## Task details
Starting with the first line of the data that follows, transcribe every line verbatim until the line containing "- **事件系统 (EventSystem)**: 实现基于发布-订阅模式的事件系统，用于模块间通信" has been transcribed.

## Provided information
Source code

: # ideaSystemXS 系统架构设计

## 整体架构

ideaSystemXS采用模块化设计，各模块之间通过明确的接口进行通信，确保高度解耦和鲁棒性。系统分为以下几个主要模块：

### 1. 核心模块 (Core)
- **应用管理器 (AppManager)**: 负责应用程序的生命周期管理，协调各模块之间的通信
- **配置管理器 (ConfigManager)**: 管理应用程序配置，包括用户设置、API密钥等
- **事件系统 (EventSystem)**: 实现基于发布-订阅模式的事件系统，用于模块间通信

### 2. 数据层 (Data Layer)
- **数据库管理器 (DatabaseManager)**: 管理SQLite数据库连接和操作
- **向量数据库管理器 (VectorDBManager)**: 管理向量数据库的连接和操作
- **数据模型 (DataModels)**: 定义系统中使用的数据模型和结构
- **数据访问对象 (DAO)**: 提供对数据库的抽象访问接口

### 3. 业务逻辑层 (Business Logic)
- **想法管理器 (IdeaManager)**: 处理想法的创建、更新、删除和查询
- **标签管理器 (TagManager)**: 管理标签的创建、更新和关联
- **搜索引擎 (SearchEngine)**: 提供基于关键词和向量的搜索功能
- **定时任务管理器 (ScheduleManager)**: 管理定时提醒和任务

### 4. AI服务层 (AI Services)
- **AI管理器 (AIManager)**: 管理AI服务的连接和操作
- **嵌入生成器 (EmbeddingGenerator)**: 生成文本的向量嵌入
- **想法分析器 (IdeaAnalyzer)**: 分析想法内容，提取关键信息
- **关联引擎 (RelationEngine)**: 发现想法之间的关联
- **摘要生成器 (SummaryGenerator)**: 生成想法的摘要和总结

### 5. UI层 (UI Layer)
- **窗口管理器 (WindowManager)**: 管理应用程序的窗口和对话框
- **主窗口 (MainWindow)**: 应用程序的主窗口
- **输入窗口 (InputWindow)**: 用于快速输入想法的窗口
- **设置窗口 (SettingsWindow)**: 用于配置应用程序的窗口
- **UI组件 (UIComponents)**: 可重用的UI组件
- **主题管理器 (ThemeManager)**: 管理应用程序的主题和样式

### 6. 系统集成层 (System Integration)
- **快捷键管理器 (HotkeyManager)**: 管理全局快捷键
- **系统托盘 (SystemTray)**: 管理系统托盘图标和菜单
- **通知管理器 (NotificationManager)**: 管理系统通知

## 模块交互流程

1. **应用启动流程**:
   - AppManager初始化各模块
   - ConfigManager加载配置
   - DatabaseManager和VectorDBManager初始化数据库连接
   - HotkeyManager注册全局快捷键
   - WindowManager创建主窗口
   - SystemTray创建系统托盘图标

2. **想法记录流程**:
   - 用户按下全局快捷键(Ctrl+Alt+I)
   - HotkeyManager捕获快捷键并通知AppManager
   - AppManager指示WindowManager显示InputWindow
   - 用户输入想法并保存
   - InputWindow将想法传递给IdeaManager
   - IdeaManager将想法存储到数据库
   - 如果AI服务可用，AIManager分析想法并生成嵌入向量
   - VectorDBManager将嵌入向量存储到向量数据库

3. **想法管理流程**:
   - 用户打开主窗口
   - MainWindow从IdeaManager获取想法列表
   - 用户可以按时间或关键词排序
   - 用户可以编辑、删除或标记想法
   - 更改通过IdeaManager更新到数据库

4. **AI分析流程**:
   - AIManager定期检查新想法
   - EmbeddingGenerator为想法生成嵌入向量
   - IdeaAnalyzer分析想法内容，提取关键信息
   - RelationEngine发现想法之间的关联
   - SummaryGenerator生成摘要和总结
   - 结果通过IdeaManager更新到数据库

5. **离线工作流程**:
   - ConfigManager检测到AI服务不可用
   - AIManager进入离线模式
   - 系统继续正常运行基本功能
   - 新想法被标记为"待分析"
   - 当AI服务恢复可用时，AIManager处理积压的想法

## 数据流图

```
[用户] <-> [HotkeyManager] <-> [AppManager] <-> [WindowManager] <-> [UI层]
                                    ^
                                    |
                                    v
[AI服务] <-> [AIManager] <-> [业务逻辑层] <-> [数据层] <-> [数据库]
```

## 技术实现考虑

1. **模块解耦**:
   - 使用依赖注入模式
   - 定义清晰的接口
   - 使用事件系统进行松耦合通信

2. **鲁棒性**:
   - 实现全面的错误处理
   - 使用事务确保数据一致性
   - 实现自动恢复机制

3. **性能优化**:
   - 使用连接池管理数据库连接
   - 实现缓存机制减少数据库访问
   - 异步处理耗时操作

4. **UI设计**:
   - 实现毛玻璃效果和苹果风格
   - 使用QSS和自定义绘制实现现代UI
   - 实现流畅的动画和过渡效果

## Exercise answer
Source code

: # ideaSystemXS 系统架构设计

## 整体架构

ideaSystemXS采用模块化设计，各模块之间通过明确的接口进行通信，确保高度解耦和鲁棒性。系统分为以下几个主要模块：

### 1. 核心模块 (Core)
- **应用管理器 (AppManager)**: 负责应用程序的生命周期管理，协调各模块之间的通信
- **配置管理器 (ConfigManager)**: 管理应用程序配置，包括用户设置、API密钥等
- **事件系统 (EventSystem)**: 实现基于发布-订阅模式的事件系统，用于模块间通信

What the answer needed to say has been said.